Sharing the panel discussion with Goldstein were Emma Alberici, Susan Wyndham, Benjamin Law and Drusilla Modjeska. They all had little snippets of insight into character development and why the books have struck such a chord with English speaking readers.

The energy and excitement around this chat caused the organisers to announce that the talk would be extended for another half an hour. It also had the positive effect of convincing me to finally finish reading the series myself.

For me the buzz of the SWF's continued for at least a week afterwards as customers came into work asking for books from the authors that they heard. This led to lots of stimulating chats, comparisons and reading suggestions.

Many of the events eventually get turned into podcasts for general consumption. Check the website here for updates.


  1. Sounds like a fascinating and very interesting event. Wish I could have been there. It is fantastic to listen to and meet like minded people. They are inspiring and give you a lot of energy and ideas. Lovely post, thank you.

    1. Thank you for your kind comments.

      I could have written a much longer post - I took so many notes at each event. But I know that most people don't have time to read a long post about someone else SWF experience!
      So I tried for light and succinct.

      I'm hoping I'll be able to use some more of the notes I took when I write my reviews the various books mentioned.

  2. Anonymous5/6/16

    That's it if's and's or but's....
    I'm coming to Sydney to go to this festival.
    What an experience this must be!
    In all seriousness...I'd love to visit Australia...but I have to wait until my cats die!
    Thanks so much for all the information you gathered and I have marked down a few books I want to read.
    (especially Silk Roads (..history lover as I am) the a dashing author!

    1. It would be so wonderful to catch up with you in Sydney and Yi share some if my favourite places (have you checked out my photographic Sydney blog - Four Seasons - link on side panel).

      Some of the commentators and podcasts might have some Aussie references that you might be unfamiliar with, but I think they'd give you a good taste of what the event is about.

  3. Anonymous5/6/16

    Thanks so much..., I told the cats "your days are numbered!" (just kidding!)
    I keep forgetting to look at the "Four Seasons' blog.

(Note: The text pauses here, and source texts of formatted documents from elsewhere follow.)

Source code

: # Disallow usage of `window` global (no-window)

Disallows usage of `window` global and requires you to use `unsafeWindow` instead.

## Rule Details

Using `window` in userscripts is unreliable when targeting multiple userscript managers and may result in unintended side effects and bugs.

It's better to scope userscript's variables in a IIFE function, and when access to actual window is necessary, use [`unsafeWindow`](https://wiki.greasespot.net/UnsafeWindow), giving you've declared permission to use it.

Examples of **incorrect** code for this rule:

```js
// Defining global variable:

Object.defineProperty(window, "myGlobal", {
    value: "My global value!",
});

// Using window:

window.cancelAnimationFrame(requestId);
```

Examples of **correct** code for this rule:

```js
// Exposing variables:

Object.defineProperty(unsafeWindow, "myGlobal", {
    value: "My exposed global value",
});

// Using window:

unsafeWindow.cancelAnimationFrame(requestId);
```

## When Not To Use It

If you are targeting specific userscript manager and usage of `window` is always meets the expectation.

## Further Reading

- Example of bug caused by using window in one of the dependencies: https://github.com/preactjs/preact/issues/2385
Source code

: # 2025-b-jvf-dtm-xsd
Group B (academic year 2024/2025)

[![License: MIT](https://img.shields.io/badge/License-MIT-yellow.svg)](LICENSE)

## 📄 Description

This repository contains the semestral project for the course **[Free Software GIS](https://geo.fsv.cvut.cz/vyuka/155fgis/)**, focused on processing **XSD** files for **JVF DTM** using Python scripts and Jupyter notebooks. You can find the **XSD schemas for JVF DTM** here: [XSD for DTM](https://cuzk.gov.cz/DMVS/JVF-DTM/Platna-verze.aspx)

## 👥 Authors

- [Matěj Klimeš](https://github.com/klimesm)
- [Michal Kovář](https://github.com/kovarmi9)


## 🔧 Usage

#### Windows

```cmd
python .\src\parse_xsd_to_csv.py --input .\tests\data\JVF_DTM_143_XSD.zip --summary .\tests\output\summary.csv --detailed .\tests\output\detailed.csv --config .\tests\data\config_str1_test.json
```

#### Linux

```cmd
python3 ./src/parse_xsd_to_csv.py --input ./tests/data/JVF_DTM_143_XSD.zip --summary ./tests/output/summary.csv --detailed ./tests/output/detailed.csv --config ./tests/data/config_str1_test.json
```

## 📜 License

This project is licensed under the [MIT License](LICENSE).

Will do it today!
    I know it is early ..but are you plannin AusReadingMonth in November? Is there a theme...or something else you are thinking of? I can start searching for books....

    1. All I've thought of for Nov so far is that I will read Ruth Park's Miles Franklin award winning book, Swords and Crowns and Rings. So maybe my theme could be to read any Miles Franklin award winning book this year - that covers people who like classics and people who like contemporary reading :-)

  4. Great post Brona, you got to lots of interesting sessions- one of the things that I like best about writers festivals is that everyone has a different festival depending on the events that they attend. Maybe we'll get to meet up next year?

    1. Thanks Louise I always enjoy your posts about the Newcastle and Mudgee Festivals too. And I really must get to the Mudgee one one year!

      I'd love to meet up at next year's SWF or for a coffee any time you're in Sydney and have a little free time (which I understand is not usually how a trip to Sydney works.)

  5. How fascinating the Goldstein learned Italian in her 30s! Her translations of Ferrante's novels are excellent. I enjoyed reading this post... what an amazing experience.

  6. How exciting to be so close to the Ferrete Fever! Imagine learning Italian in your 30's, I love the courage and adventure in that.

  7. An excellent write-up with great pictures - what a wonderful event. I've never been to a literary festival apart from the very odd event at the Birmingham one (sporadic rather than strange), but I have to say I'm tempted now myself.